Segment Start: DATASET RECORDS

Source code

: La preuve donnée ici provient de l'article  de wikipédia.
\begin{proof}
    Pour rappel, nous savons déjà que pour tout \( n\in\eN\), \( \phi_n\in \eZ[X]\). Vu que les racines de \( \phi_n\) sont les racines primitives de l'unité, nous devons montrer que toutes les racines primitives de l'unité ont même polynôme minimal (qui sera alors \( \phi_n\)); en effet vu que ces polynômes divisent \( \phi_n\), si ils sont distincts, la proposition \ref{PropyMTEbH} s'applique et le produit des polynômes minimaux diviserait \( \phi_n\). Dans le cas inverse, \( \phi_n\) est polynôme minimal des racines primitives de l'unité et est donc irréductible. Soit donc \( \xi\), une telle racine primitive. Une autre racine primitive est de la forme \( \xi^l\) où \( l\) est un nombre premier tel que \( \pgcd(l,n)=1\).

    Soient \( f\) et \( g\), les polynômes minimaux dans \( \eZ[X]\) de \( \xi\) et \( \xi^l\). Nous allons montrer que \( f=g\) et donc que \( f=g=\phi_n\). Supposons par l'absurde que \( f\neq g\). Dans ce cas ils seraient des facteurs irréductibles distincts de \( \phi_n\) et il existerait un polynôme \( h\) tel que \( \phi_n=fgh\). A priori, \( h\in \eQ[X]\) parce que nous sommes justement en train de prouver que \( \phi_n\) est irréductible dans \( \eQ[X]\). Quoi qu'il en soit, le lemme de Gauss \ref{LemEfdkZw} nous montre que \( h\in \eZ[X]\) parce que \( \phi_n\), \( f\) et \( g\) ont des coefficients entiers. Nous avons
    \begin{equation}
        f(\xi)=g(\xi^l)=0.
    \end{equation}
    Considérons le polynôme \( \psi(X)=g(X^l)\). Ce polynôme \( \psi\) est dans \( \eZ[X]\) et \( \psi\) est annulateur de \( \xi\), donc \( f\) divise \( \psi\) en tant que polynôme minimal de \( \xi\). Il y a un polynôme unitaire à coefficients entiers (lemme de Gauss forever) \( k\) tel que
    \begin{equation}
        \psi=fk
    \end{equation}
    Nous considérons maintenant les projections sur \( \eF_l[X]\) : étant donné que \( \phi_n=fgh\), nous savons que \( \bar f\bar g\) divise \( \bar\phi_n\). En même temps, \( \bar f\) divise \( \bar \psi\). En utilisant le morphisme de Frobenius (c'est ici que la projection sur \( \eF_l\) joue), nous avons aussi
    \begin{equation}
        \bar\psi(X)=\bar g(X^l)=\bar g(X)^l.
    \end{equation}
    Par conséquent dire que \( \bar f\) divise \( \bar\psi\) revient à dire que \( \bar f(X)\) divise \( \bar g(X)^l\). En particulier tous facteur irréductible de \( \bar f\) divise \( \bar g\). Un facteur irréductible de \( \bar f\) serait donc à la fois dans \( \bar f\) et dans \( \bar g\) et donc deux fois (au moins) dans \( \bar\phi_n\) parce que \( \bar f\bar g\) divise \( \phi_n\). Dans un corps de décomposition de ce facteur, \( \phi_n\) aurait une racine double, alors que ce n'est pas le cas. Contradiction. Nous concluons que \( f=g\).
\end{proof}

Segment End: DATASET RECORDS

EXERCISE BRIEF:
Pull out every line of the records above that contains the word "même".

SOLUTION FOR THIS EXERCISE:
    Pour rappel, nous savons déjà que pour tout \( n\in\eN\), \( \phi_n\in \eZ[X]\). Vu que les racines de \( \phi_n\) sont les racines primitives de l'unité, nous devons montrer que toutes les racines primitives de l'unité ont même polynôme minimal (qui sera alors \( \phi_n\)); en effet vu que ces polynômes divisent \( \phi_n\), si ils sont distincts, la proposition \ref{PropyMTEbH} s'applique et le produit des polynômes minimaux diviserait \( \phi_n\). Dans le cas inverse, \( \phi_n\) est polynôme minimal des racines primitives de l'unité et est donc irréductible. Soit donc \( \xi\), une telle racine primitive. Une autre racine primitive est de la forme \( \xi^l\) où \( l\) est un nombre premier tel que \( \pgcd(l,n)=1\).
    Nous considérons maintenant les projections sur \( \eF_l[X]\) : étant donné que \( \phi_n=fgh\), nous savons que \( \bar f\bar g\) divise \( \bar\phi_n\). En même temps, \( \bar f\) divise \( \bar \psi\). En utilisant le morphisme de Frobenius (c'est ici que la projection sur \( \eF_l\) joue), nous avons aussi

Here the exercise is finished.